LISTED RECORDS
#####

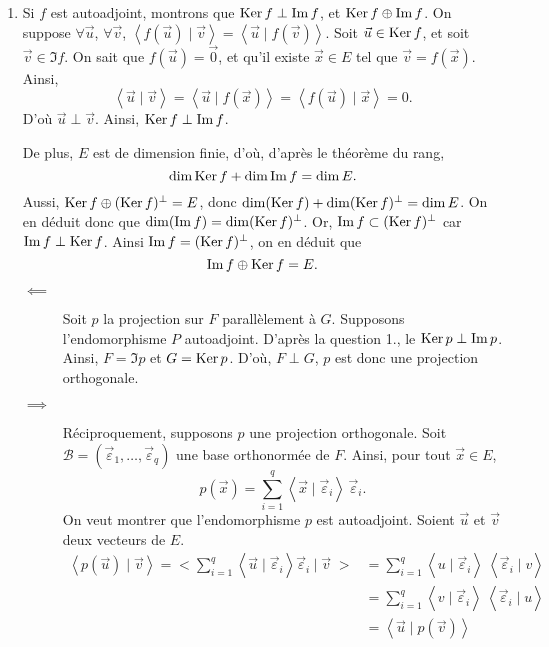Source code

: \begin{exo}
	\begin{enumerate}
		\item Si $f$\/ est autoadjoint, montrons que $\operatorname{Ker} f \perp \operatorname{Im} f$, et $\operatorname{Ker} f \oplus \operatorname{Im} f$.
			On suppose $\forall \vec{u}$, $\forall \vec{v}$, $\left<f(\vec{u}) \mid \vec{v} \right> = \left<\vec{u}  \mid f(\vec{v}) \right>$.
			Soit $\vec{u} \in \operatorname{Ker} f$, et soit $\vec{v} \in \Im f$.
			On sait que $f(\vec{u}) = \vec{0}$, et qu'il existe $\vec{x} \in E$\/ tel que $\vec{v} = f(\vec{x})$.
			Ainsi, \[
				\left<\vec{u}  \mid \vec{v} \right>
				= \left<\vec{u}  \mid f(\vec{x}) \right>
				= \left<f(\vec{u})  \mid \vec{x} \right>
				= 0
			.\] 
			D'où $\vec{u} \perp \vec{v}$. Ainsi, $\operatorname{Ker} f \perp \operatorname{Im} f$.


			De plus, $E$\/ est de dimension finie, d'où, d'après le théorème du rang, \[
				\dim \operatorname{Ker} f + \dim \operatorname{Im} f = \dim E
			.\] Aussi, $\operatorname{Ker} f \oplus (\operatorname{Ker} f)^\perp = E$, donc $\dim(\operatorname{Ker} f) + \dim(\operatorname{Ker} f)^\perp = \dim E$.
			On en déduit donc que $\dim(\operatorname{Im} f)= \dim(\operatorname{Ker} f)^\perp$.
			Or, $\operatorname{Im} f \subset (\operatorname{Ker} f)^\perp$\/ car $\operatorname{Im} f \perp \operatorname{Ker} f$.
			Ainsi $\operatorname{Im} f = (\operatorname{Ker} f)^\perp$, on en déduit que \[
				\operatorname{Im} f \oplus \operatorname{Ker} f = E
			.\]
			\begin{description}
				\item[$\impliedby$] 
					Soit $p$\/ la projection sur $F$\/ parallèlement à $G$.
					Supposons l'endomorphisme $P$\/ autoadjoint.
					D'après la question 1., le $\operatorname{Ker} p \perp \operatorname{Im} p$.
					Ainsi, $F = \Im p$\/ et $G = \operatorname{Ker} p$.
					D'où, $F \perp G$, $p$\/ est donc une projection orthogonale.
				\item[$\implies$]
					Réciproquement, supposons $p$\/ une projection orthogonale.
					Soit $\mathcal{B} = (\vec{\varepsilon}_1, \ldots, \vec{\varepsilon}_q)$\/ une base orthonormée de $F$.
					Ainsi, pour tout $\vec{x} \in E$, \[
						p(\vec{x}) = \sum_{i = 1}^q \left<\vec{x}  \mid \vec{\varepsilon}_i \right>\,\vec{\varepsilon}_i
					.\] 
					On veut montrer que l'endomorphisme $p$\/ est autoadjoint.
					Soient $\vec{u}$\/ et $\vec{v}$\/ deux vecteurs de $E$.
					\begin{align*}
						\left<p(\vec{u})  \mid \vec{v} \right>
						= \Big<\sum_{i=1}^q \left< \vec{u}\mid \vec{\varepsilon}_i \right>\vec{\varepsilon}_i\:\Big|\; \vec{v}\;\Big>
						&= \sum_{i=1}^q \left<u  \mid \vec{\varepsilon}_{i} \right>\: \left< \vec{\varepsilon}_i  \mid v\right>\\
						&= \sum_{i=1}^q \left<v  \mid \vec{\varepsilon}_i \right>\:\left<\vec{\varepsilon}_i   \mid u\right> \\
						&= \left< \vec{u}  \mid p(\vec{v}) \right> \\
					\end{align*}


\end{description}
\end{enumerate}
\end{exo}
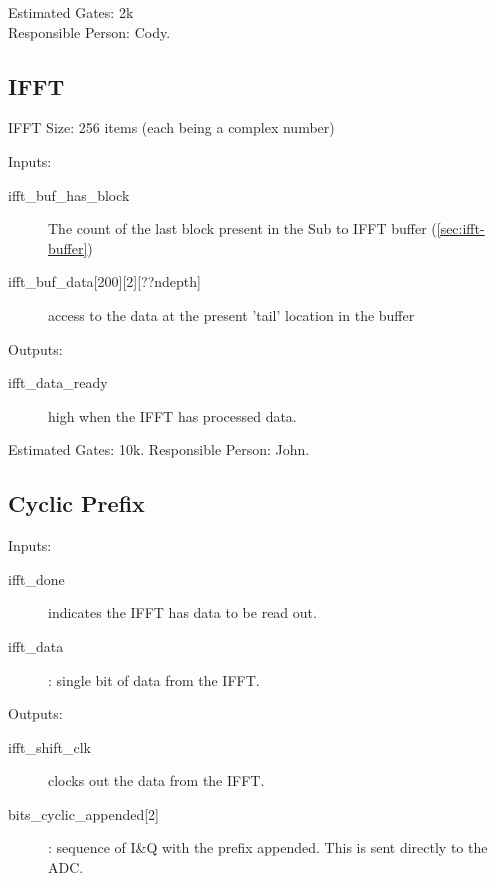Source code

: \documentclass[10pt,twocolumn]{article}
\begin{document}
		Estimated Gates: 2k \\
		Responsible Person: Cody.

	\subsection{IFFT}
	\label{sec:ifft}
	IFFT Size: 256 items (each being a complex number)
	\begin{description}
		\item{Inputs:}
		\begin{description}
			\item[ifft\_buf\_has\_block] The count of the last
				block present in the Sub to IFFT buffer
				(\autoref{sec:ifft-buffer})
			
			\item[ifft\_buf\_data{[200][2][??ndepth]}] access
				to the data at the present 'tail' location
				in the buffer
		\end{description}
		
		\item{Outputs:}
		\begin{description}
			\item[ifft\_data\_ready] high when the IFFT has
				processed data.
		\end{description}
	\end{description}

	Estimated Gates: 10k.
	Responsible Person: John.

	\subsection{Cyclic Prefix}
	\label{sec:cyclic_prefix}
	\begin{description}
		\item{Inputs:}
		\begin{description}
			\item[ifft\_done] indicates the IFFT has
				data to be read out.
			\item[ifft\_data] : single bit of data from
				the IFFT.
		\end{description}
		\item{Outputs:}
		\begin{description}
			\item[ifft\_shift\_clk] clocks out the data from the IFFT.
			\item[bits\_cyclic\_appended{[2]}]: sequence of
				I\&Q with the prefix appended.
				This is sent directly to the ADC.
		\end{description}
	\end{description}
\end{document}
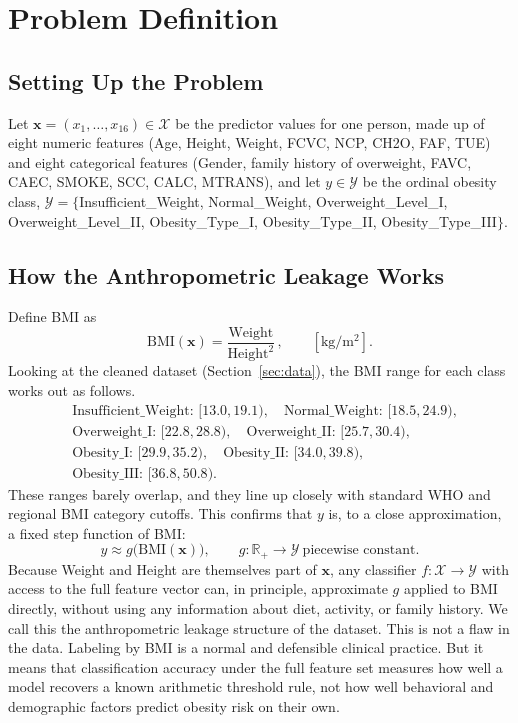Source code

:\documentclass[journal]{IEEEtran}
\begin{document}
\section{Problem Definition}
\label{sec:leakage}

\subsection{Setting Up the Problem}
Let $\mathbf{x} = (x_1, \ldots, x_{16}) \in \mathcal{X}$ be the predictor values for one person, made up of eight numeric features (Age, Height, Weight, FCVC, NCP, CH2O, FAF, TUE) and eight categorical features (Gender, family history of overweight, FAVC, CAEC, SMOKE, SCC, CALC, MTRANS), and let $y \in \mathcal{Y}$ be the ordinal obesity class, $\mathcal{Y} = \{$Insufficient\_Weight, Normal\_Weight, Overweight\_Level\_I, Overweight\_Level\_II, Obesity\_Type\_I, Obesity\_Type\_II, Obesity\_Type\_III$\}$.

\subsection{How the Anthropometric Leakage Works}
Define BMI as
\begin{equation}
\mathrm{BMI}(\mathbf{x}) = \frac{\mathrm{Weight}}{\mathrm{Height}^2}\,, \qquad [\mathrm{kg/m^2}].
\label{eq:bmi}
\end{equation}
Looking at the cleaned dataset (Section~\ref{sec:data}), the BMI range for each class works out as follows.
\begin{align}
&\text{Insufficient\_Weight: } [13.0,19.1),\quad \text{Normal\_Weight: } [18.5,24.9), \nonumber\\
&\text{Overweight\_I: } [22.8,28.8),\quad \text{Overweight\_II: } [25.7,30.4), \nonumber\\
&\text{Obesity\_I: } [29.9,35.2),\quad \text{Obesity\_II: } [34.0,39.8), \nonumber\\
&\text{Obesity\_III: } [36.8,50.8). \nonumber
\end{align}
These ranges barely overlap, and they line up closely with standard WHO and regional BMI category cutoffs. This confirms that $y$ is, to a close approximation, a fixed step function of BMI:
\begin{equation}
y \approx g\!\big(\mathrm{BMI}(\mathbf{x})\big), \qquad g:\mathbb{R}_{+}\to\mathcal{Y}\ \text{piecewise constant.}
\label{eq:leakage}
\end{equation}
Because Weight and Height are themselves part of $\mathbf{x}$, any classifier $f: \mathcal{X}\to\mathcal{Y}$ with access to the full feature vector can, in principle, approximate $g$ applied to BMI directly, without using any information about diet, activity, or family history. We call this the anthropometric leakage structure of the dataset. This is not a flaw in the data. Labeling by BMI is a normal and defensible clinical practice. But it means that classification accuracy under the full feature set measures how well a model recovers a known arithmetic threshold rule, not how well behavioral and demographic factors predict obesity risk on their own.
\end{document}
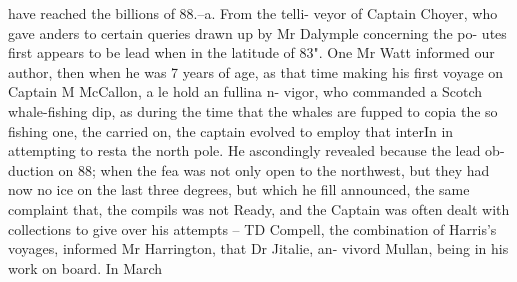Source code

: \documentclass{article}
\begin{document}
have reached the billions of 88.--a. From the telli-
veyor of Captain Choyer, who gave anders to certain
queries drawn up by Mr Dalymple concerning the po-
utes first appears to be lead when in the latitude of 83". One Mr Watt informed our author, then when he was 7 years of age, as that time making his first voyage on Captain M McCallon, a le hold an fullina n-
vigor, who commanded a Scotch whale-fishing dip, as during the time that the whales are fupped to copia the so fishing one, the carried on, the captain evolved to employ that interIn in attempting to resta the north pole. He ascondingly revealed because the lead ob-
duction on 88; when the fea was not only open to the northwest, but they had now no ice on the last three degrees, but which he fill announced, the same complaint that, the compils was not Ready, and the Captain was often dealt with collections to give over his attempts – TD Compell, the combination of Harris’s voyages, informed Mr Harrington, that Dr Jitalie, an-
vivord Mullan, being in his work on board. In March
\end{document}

#####

YOUR OBJECTIVE
Start at the line with "have reached the". Give that line and every line after it again, word for word, through the last line above.

WRITTEN ANSWER
have reached the billions of 88.--a. From the telli-
veyor of Captain Choyer, who gave anders to certain
queries drawn up by Mr Dalymple concerning the po-
utes first appears to be lead when in the latitude of 83". One Mr Watt informed our author, then when he was 7 years of age, as that time making his first voyage on Captain M McCallon, a le hold an fullina n-
vigor, who commanded a Scotch whale-fishing dip, as during the time that the whales are fupped to copia the so fishing one, the carried on, the captain evolved to employ that interIn in attempting to resta the north pole. He ascondingly revealed because the lead ob-
duction on 88; when the fea was not only open to the northwest, but they had now no ice on the last three degrees, but which he fill announced, the same complaint that, the compils was not Ready, and the Captain was often dealt with collections to give over his attempts – TD Compell, the combination of Harris’s voyages, informed Mr Harrington, that Dr Jitalie, an-
vivord Mullan, being in his work on board. In March
\end{document}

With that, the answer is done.